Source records
----------------------------------------

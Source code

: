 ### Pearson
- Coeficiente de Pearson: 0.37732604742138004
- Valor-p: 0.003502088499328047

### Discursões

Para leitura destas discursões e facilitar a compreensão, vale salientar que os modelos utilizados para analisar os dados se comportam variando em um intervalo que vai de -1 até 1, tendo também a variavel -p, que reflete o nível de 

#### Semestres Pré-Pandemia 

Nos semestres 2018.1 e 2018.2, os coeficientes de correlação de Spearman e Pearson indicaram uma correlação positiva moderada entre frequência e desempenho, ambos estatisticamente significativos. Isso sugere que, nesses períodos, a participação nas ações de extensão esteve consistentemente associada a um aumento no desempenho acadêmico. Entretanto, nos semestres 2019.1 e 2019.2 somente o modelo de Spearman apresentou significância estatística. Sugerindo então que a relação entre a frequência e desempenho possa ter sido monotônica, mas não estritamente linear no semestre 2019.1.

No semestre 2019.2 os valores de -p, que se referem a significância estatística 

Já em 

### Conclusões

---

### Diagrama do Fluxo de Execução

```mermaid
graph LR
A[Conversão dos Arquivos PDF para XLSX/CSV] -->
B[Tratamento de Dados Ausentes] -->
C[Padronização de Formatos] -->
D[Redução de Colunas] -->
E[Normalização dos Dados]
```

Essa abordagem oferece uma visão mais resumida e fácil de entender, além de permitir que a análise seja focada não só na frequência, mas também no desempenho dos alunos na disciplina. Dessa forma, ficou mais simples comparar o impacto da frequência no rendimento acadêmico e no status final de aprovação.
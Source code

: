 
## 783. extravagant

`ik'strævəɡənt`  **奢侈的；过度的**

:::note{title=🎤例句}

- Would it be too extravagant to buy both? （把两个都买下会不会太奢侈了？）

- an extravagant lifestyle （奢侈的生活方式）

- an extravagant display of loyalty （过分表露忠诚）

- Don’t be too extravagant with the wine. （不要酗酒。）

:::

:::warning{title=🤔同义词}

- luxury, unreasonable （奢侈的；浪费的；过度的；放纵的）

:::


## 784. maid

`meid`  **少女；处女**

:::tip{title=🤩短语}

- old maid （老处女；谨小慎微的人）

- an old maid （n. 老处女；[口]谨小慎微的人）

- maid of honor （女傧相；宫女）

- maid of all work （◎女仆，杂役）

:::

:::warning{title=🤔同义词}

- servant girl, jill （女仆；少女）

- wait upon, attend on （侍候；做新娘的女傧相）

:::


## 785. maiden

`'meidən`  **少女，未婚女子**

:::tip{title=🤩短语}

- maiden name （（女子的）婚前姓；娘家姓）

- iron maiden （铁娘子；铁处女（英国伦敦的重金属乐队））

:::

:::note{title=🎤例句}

----------------------------------------

Could you return all lines from the data above that contain the string "também"?

RESPONSE TO THIS EXERCISE:
Para leitura destas discursões e facilitar a compreensão, vale salientar que os modelos utilizados para analisar os dados se comportam variando em um intervalo que vai de -1 até 1, tendo também a variavel -p, que reflete o nível de 
Essa abordagem oferece uma visão mais resumida e fácil de entender, além de permitir que a análise seja focada não só na frequência, mas também no desempenho dos alunos na disciplina. Dessa forma, ficou mais simples comparar o impacto da frequência no rendimento acadêmico e no status final de aprovação.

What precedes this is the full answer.